Cette publication offre un bel exemple d’« ego document » ou « écrits du for privé », c’est-à-dire des textes et papiers personnels non destinés à la publication, dont le recensement et l’exploitation s’est considérablement développée ces dernières années. Dans cette masse, Henri Lebert rejoint la liste des simples gens du peuple dont les écrits ont été publiés, comme le vitrier Ménétra de Daniel Roche, le sayetteur lillois d’Alain Lottin, le tisserand du Maine Louis Simon exhumé par Anne Fillon, ou encore les écrits d’ouvriers britanniques publiés récemment par Fabrice Bensimon. Même si les autobiographies ouvrières du xixe siècle restent bien moins connues en France qu’en Grande-Bretagne où des centaines ont été recensées et exploitées, leur nombre s’accroît régulièrement, documentant en quelque sorte de l’intérieur le monde du travail, sa diversité, la richesse d’univers sociaux et professionnels qui ne sauraient se réduire aux interprétations simplistes. Lebert apporte un jalon de plus dans cette quête même s’il est évidemment un ouvrier très singulier puisqu’il appartient à l’étroite élite des travailleurs qualifiés, qui évoluent entre artisanat d’art et industrie. Il a d’ailleurs fréquenté le collège et obtenu des prix d’excellence scolaire et il jouait du violon. Le récit de ses expériences au travail et la description de son rapport au geste technique et à la création artistique éclairent ce que dessiner veut dire dans la première moitié du xixe siècle, il permet d’entrouvrir la boite noire de l’invention de la mode par l’un de ses praticiens à la fois ordinaire et exceptionnel.

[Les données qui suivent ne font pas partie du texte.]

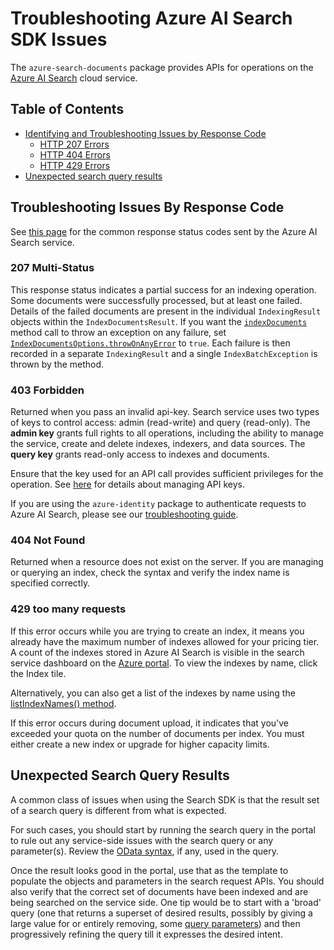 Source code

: # Troubleshooting Azure AI Search SDK Issues

The `azure-search-documents` package provides APIs for operations on the
[Azure AI Search](https://learn.microsoft.com/azure/search/search-what-is-azure-search) cloud service.

## Table of Contents

- [Identifying and Troubleshooting Issues by Response Code](#troubleshooting-issues-by-response-code)
  - [HTTP 207 Errors](#207-multi-status)
  - [HTTP 404 Errors](#404-not-found)
  - [HTTP 429 Errors](#429-too-many-requests)
- [Unexpected search query results](#unexpected-search-query-results)

## Troubleshooting Issues By Response Code

See [this page](https://learn.microsoft.com/rest/api/searchservice/http-status-codes) for the common response status codes sent by the Azure AI Search service.

### 207 Multi-Status

This response status indicates a partial success for an indexing operation. Some documents were successfully processed, but at least one failed. Details of the failed documents are present in the individual `IndexingResult` objects within the `IndexDocumentsResult`. If you want the [`indexDocuments`](https://learn.microsoft.com/javascript/api/@azure/search-documents/searchclient?view=azure-node-latest#@azure-search-documents-searchclient-indexdocuments) method call to throw an exception on any failure, set [`IndexDocumentsOptions.throwOnAnyError`](https://learn.microsoft.com/javascript/api/@azure/search-documents/indexdocumentsoptions?view=azure-node-latest#@azure-search-documents-indexdocumentsoptions-throwonanyfailure)
to `true`. Each failure is then recorded in a separate `IndexingResult` and a single `IndexBatchException` is thrown by the method.

### 403 Forbidden

Returned when you pass an invalid api-key. Search service uses two types of keys to control access: admin (read-write) and query (read-only). The **admin key** grants full rights to all operations, including the ability to manage the service, create and delete indexes, indexers, and data sources. The **query key** grants read-only access to indexes and documents.

Ensure that the key used for an API call provides sufficient privileges for the operation. See [here](https://learn.microsoft.com/azure/search/search-security-api-keys)
for details about managing API keys.

If you are using the `azure-identity` package to authenticate requests to Azure AI Search, please see our [troubleshooting guide](https://github.com/Azure/azure-sdk-for-js/blob/main/sdk/identity/identity/TROUBLESHOOTING.md).

### 404 Not Found

Returned when a resource does not exist on the server. If you are managing or querying an index, check the syntax and verify the index name is specified correctly.

### 429 too many requests

If this error occurs while you are trying to create an index, it means you already have the maximum number of indexes allowed for your pricing tier. A count of the indexes stored in Azure AI Search is visible in the search service dashboard on the [Azure portal](https://portal.azure.com/). To view the indexes by name, click the Index tile.

Alternatively, you can also get a list of the indexes by name using the [listIndexNames() method](https://learn.microsoft.com/javascript/api/@azure/search-documents/searchindexclient?view=azure-node-latest#@azure-search-documents-searchindexclient-listindexesnames).

If this error occurs during document upload, it indicates that you've exceeded your quota on the number of documents per index. You must either create a new index or upgrade for higher capacity limits.

## Unexpected Search Query Results

A common class of issues when using the Search SDK is that the result set of a search query is different from what is expected.

For such cases, you should start by running the search query in the portal to rule out any service-side issues with the search query or any parameter(s). Review the [OData syntax](https://learn.microsoft.com/azure/search/query-odata-filter-orderby-syntax), if any, used in the query.

Once the result looks good in the portal, use that as the template to populate the objects and parameters in the search request APIs. You should also verify that the correct set of documents have been indexed and are being searched on the service side. One tip would be to start with a 'broad' query (one that returns a superset of desired results, possibly by giving a large value for or entirely removing, some [query parameters](https://learn.microsoft.com/rest/api/searchservice/search-documents#query-parameters))
and then progressively refining the query till it expresses the desired intent.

L’ouvrage offre de nombreux éléments riches pour l’historien du xixe siècle, qu’il soit historien de l’art, de l’industrie, du travail ou des mondes socio-politiques. Lebert a réalisé 34 voyages à Paris et une dizaine à Lyon, il accompagne régulièrement son patron Hartmann et fréquente le beau monde et les artistes les plus réputés sur lesquels il propose de riches témoignages. Fasciné par l’innovation et les prouesses industrielles, Lebert est aussi contemporain d’une forme de nostalgie romantique. Son témoignage est précieux sur l’univers matériel du travail. Le 12 octobre 1817 par exemple, il raconte brièvement qu’il a visité une filature située rue du faubourg Saint-Antoine où « l’art de la mécanique en était encore au moteur à manège » (p. 174). Il suit les cours de Charles Dupin, visite les ateliers et les expositions, comme les musées. Il participe à l’engouement pour les nouveautés auquel contribue d’ailleurs le dessinateur. Son travail consiste en effet à créer l’envie et le désir, à animer les objets et les marchandises. Il est d’ailleurs bien payé et choyé par les industriels, sa position se situe « juste en dessous du patron – peut-être même à ses côtés » note Audrey Millet (p. 59). En 1840 il se sépare pourtant de son patron Hartmann et s’installe à son compte, tout en s’engageant pour divers industriels comme Daniel Koechlin. Il profite alors de sa position pour négocier et imposer ses exigences, tout le monde ne peut pas être un habile artiste dessinateur ! Ouvrier d’élite, artiste dessinateur, Lebert semble en revanche assez éloigné de ses contemporains que préoccupe la question sociale, comme des autres ouvriers qu’il lui arrive de juger avec mépris. Admirateur de Napoléon qui « avait arraché la France à l’anarchie pour la placer triomphante à la tête des nations » (p. 74), il regrette en revanche les désordres sociaux et les grèves dont il est un observateur distant. Au fond il partage la vision bourgeoise de l’ordre social indispensable à la bonne marche des affaires. Petit entrepreneur et artiste vivant à une époque troublée, il aspire à la paix, gage de bonne santé du commerce et des affaires, et repousse les « doctrines désorganisatrices » qui l’effraient.